Columbus Head Coach, Caleb Porter took a slightly different tact during his midweek press conference. “We try not to get caught up in the external storylines because every game is really the same in a lot of ways. But we’re fully aware of the games that mean a bit more — whether it’s a rivalry game — to our supporters. We’re not idiots. We know this is a game that our fans want to win. We know the supporters have it circled, and I had it circled twice because of that.”

So, as I climb the stairs at Q2 Stadium to Supporters Section 103 on Sunday evening, I was curious as to what I might see, hear and experience during the game?

The moment the Crew players took to the field to warm up, the booing began. There were a few cries of ‘Screw the Crew!’ But much like the t-shirts bearing that chant, it didn’t feel like anything more than good-natured ribbing. Legitimate animosity and anger appeared to be in short supply. More in evidence?

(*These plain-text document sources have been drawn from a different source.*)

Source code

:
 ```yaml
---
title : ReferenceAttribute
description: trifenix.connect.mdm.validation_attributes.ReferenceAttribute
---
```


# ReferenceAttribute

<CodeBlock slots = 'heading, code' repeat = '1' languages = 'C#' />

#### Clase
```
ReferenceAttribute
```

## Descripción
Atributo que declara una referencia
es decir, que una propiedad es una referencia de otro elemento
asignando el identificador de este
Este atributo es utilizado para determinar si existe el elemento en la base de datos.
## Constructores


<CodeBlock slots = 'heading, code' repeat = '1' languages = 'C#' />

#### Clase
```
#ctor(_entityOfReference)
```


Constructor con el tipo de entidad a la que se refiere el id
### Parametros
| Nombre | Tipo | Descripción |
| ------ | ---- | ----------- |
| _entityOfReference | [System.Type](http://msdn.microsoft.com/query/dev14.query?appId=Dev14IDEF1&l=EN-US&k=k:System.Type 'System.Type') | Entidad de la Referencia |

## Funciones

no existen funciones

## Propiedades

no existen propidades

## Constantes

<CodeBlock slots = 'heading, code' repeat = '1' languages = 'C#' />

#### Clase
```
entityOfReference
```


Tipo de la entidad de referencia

Anxiety.

Austin FC had failed to score in their home opener the previous weekend, leaving the door open to the possibility – the nauseating possibility for Verde fans – that Columbus Crew might be the first-ever team to score at Q2. From fans nearby, I heard, “I want us to win, but if we don’t win, we need to at least stop them from scoring!”, and “I could live with a 5-1 defeat, just as long as we score the 1 first!”

Austin FC fans did themselves proud with their pregame Pride Week celebration, raising large, colored pieces of card to spell our ‘ATX’ in rainbow. It felt pretty amazing to be a part of that, stood there holding up my red card, considering the significance of the message we were helping to send out to the world. And then, the whistle blew, and the stands exploded into life!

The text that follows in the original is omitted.